Repair work under way
Shaikh rejected media reports that claimed the site could be removed from the heritage list after the rains damaged it, saying there was no such immediate risk.
“If a site is not conserved or protected properly, they are given suggestions to improve. If the (UNESCO) committee is not satisfied, warning is issued to the host country. Often, these warnings are repeated for multiple years before a site is moved to a ‘danger list’,” Shaikh said.
He said there are currently 52 World Heritage sites across the globe on the danger list, but none of them are in Pakistan.
“But this does not mean that we become complacent and fall asleep,” Shaikh said, adding that dozens of workers have begun the repair work.
“Many parts of the site are now exposed to nature and we must work extremely hard and very urgently for conservation within the next six months. It cannot be ruled out that if we fail to deliver, the site could be added on the danger list,” he added.
Mohenjo Daro, one of the prominent cities of the Indus Valley Civilisation, is known for its elaborate drainage and water management systems. This, Shaikh said, played a role in ensuring there was very little standing water as floods hit the region.
“The city of Larkana had four feet of standing water whereas at Mohenjo Daro, there was less than a foot of it. It proved that the original drainage system worked even 5,000 years after it was built,” he said.

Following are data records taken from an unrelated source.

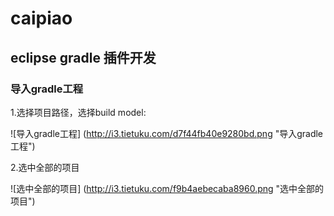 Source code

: # caipiao

eclipse gradle 插件开发
--------
### 导入gradle工程

1.选择项目路径，选择build model:

![导入gradle工程] (http://i3.tietuku.com/d7f44fb40e9280bd.png "导入gradle工程")

2.选中全部的项目

![选中全部的项目] (http://i3.tietuku.com/f9b4aebecaba8960.png "选中全部的项目")

###

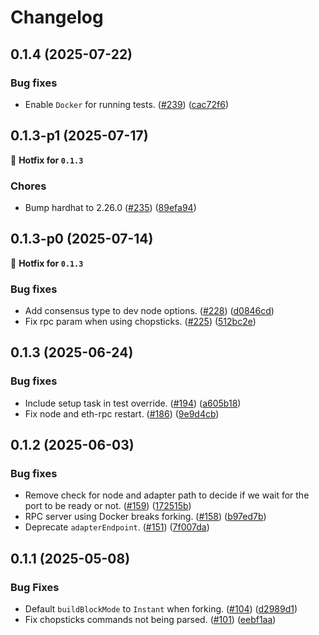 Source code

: # Changelog

## 0.1.4 (2025-07-22)
### Bug fixes

- Enable `Docker` for running tests. ([#239](https://github.com/paritytech/hardhat-polkadot/pull/239)) ([cac72f6](https://github.com/paritytech/hardhat-polkadot/commit/cac72f6270ac41b3c1d22045c82ca77ca73240fd))


## 0.1.3-p1 (2025-07-17)
🔧 **Hotfix for `0.1.3`**
### Chores

- Bump hardhat to 2.26.0 ([#235](https://github.com/paritytech/hardhat-polkadot/pull/235)) ([89efa94](https://github.com/paritytech/hardhat-polkadot/commit/89efa9498cbe16e32a97519a40a8e1ce4b915f08))


## 0.1.3-p0 (2025-07-14)
🔧 **Hotfix for `0.1.3`**
### Bug fixes

- Add consensus type to dev node options. ([#228](https://github.com/paritytech/hardhat-polkadot/pull/228)) ([d0846cd](https://github.com/paritytech/hardhat-polkadot/commit/d0846cd2feef66232f7e97d1adffaccb55d4ec58))
- Fix rpc param when using chopsticks. ([#225](https://github.com/paritytech/hardhat-polkadot/pull/225)) ([512bc2e](https://github.com/paritytech/hardhat-polkadot/commit/512bc2e9d158ee77268f01d6cb90851724195d64))


## 0.1.3 (2025-06-24)
### Bug fixes

- Include setup task in test override. ([#194](https://github.com/paritytech/hardhat-polkadot/pull/194)) ([a605b18](https://github.com/paritytech/hardhat-polkadot/commit/a605b181cbaec747e3ddeeffc7f98f19f5d45116))
- Fix node and eth-rpc restart. ([#186](https://github.com/paritytech/hardhat-polkadot/pull/186)) ([9e9d4cb](https://github.com/paritytech/hardhat-polkadot/commit/9e9d4cbac6cf9ce3fe9dfc33daed68ce6ff7287d))


## 0.1.2 (2025-06-03)
### Bug fixes

- Remove check for node and adapter path to decide if we wait for the port to be ready or not. ([#159](https://github.com/paritytech/hardhat-polkadot/pull/159)) ([172515b](https://github.com/paritytech/hardhat-polkadot/commit/172515b0c8bea891123d74208fd07f56cffb974b))
- RPC server using Docker breaks forking. ([#158](https://github.com/paritytech/hardhat-polkadot/pull/158)) ([b97ed7b](https://github.com/paritytech/hardhat-polkadot/commit/b97ed7b59efca4c724641a0ece239617dba49160))
- Deprecate `adapterEndpoint`. ([#151](https://github.com/paritytech/hardhat-polkadot/pull/151)) ([7f007da](https://github.com/paritytech/hardhat-polkadot/commit/7f007daf7a38f3f5eff84829d3a3a02e5cca1d1f))


## 0.1.1 (2025-05-08)
### Bug Fixes

- Default `buildBlockMode` to `Instant` when forking. ([#104](https://github.com/paritytech/hardhat-polkadot/pull/104)) ([d2989d1](https://github.com/paritytech/hardhat-polkadot/commit/d2989d153365b2ee7a6d84e3f25fc2dc285b6624))
- Fix chopsticks commands not being parsed. ([#101](https://github.com/paritytech/hardhat-polkadot/pull/101)) ([eebf1aa](https://github.com/paritytech/hardhat-polkadot/commit/eebf1aa44c303d90184ac4f37536cd6f14979ab8))

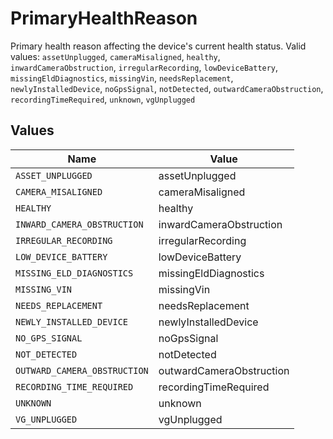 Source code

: # PrimaryHealthReason

Primary health reason affecting the device's current health status.  Valid values: `assetUnplugged`, `cameraMisaligned`, `healthy`, `inwardCameraObstruction`, `irregularRecording`, `lowDeviceBattery`, `missingEldDiagnostics`, `missingVin`, `needsReplacement`, `newlyInstalledDevice`, `noGpsSignal`, `notDetected`, `outwardCameraObstruction`, `recordingTimeRequired`, `unknown`, `vgUnplugged`


## Values

| Name                         | Value                        |
| ---------------------------- | ---------------------------- |
| `ASSET_UNPLUGGED`            | assetUnplugged               |
| `CAMERA_MISALIGNED`          | cameraMisaligned             |
| `HEALTHY`                    | healthy                      |
| `INWARD_CAMERA_OBSTRUCTION`  | inwardCameraObstruction      |
| `IRREGULAR_RECORDING`        | irregularRecording           |
| `LOW_DEVICE_BATTERY`         | lowDeviceBattery             |
| `MISSING_ELD_DIAGNOSTICS`    | missingEldDiagnostics        |
| `MISSING_VIN`                | missingVin                   |
| `NEEDS_REPLACEMENT`          | needsReplacement             |
| `NEWLY_INSTALLED_DEVICE`     | newlyInstalledDevice         |
| `NO_GPS_SIGNAL`              | noGpsSignal                  |
| `NOT_DETECTED`               | notDetected                  |
| `OUTWARD_CAMERA_OBSTRUCTION` | outwardCameraObstruction     |
| `RECORDING_TIME_REQUIRED`    | recordingTimeRequired        |
| `UNKNOWN`                    | unknown                      |
| `VG_UNPLUGGED`               | vgUnplugged                  | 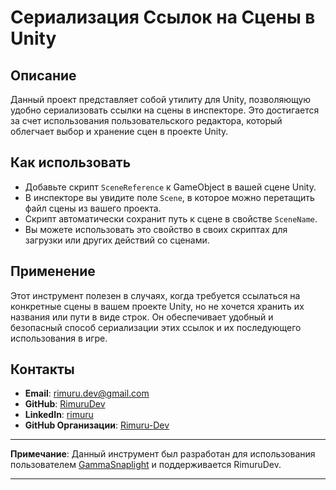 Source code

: # Сериализация Ссылок на Сцены в Unity

## Описание
Данный проект представляет собой утилиту для Unity, позволяющую удобно сериализовать ссылки на сцены в инспекторе. Это достигается за счет использования пользовательского редактора, который облегчает выбор и хранение сцен в проекте Unity.

## Как использовать
- Добавьте скрипт `SceneReference` к GameObject в вашей сцене Unity.
- В инспекторе вы увидите поле `Scene`, в которое можно перетащить файл сцены из вашего проекта.
- Скрипт автоматически сохранит путь к сцене в свойстве `SceneName`.
- Вы можете использовать это свойство в своих скриптах для загрузки или других действий со сценами.

## Применение
Этот инструмент полезен в случаях, когда требуется ссылаться на конкретные сцены в вашем проекте Unity, но не хочется хранить их названия или пути в виде строк. Он обеспечивает удобный и безопасный способ сериализации этих ссылок и их последующего использования в игре.

## Контакты
- **Email**: rimuru.dev@gmail.com
- **GitHub**: [RimuruDev](https://github.com/RimuruDev)
- **LinkedIn**: [rimuru](https://www.linkedin.com/in/rimuru/)
- **GitHub Организации**: [Rimuru-Dev](https://github.com/Rimuru-Dev)

---

**Примечание**: Данный инструмент был разработан для использования пользователем [GammaSnaplight](https://github.com/GammaSnaplight) и поддерживается RimuruDev.

--- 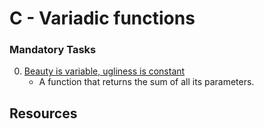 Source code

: # C - Variadic functions

### Mandatory Tasks
0. [Beauty is variable, ugliness is constant](./0-sum_them_all.c)
	* A function that returns the sum of all its parameters.	

## Resources
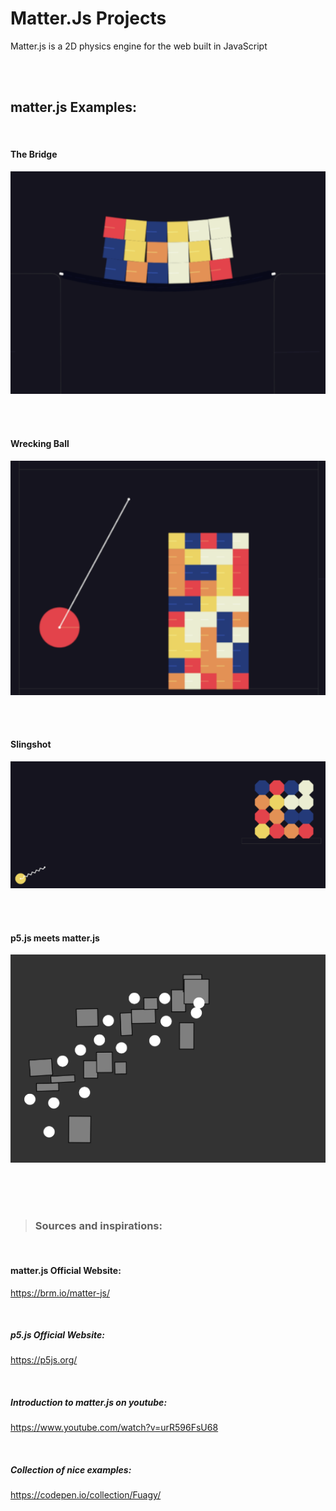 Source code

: # Matter.Js Projects

Matter.js is a 2D physics engine for the web built in JavaScript

<br />

<br />

## matter.js Examples:

<br />

#### The Bridge

![](./images/bridge.png)

<br />
<br />

#### Wrecking Ball

![](./images/wreckingBall.png)

<br />
<br />

#### Slingshot

![](./images/slingshot.png)

<br />
<br />

#### p5.js meets matter.js

![](./images/dragged.png)

<br />
<br />
<br />

> ### Sources and inspirations:

<br />

#### matter.js Official Website:

https://brm.io/matter-js/

<br />

##### p5.js Official Website:

https://p5js.org/

<br />

##### Introduction to matter.js on youtube:

https://www.youtube.com/watch?v=urR596FsU68

<br />

##### Collection of nice examples:

https://codepen.io/collection/Fuagy/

Meanwhile, United Nations Secretary-General Antonio Guterres is expected to land in Pakistan later on Thursday “to appeal for the massive support of the international community to the Pakistanis, in this hour of need after the devastating floods that we are witnessing”.
“Today it is Pakistan. Tomorrow it can be anywhere else,” he said before flying, referring to the global threats caused by the climate crisis.
The Pakistani foreign ministry issued a statement on Thursday, confirming the arrival of Guterres.
“The Secretary-General will travel to areas most impacted by the climate catastrophe. He will interact with displaced families and first responders in the field, and oversee UN’s humanitarian response work,” the statement said.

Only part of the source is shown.